Also in the relationship arena, the feminist blogosphere has been going ape about this post about "false advertising" in LTRs. Most of the reaction stems from the post's focus on weight, one of the third rails of blog discourse, but there's something to the concept, more generally. What changes in a partner would be dealbreakers for you: Religious conversions? Full-body tattooing? Hair loss? Hair gain (werewolf and non-werewolf associated)? Etc.

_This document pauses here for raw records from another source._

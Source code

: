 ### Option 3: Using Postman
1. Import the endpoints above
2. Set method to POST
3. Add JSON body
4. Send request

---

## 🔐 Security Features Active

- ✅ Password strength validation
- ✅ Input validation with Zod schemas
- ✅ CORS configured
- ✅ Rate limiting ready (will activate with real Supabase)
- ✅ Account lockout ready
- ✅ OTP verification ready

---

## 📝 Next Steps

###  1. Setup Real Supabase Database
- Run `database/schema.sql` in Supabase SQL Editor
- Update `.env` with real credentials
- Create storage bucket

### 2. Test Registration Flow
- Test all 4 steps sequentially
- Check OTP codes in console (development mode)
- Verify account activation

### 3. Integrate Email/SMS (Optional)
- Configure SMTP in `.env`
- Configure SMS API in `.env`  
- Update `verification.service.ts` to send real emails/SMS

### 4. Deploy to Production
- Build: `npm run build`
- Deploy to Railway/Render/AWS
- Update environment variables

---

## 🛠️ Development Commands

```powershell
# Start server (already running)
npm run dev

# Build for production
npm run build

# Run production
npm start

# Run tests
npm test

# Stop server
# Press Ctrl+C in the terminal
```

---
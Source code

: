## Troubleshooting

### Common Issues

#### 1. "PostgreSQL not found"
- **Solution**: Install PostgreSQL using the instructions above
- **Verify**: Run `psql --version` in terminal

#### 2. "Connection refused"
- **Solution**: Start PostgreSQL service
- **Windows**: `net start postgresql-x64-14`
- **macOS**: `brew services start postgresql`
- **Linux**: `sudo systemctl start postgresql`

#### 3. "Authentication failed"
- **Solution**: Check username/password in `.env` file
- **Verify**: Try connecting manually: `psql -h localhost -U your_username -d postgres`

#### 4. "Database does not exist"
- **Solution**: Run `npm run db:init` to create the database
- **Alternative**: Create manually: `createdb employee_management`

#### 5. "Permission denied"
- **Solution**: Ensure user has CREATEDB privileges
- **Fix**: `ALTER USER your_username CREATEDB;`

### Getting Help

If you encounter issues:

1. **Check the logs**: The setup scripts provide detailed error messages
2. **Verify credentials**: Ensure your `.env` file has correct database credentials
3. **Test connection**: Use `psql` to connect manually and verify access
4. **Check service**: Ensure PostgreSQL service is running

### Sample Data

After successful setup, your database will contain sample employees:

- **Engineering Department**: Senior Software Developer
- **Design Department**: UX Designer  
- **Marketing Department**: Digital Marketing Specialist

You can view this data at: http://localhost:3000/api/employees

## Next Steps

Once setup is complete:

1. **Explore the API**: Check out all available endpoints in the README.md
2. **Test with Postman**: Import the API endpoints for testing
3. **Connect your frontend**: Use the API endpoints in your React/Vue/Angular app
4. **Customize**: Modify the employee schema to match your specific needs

UPDATE: in the comments, dgm gets to the heart of the matter:
I don't think the question is whether he (or men) "should" lose their desire, but whether they actually do and how much a spouse cares about the other one's reasons for a lack of sexual intimacy (and it goes equally for women, btw.) can the marriage be saved? not so long as one person is indifferent to and morally outraged by the other's reasons for lack of intimacy.Compromising to accommodate the preferences of your partner is not necessarily some evil manifestation of control or the triumph of the patriarchy. Sometimes it's just common sense. Altering your appearance in a manner that you know will have a serious adverse effect on your partner's sexual desire and telling the other person to "get over it, because I'm just being myself, man, and if you can't handle that then you don't really love ME" is adolescent. Part of being in a relationship is considering how your decisions affect the other person. Whether that person deserves your consideration (i.e. is not a clueless jerk) is a separate issue.
UPDATE II: L, the wife of the guy I flippantly described as a clueless jerk, says we were too hard on her hubby. She knows him better than I do, so I stand corrected, although the general point holds.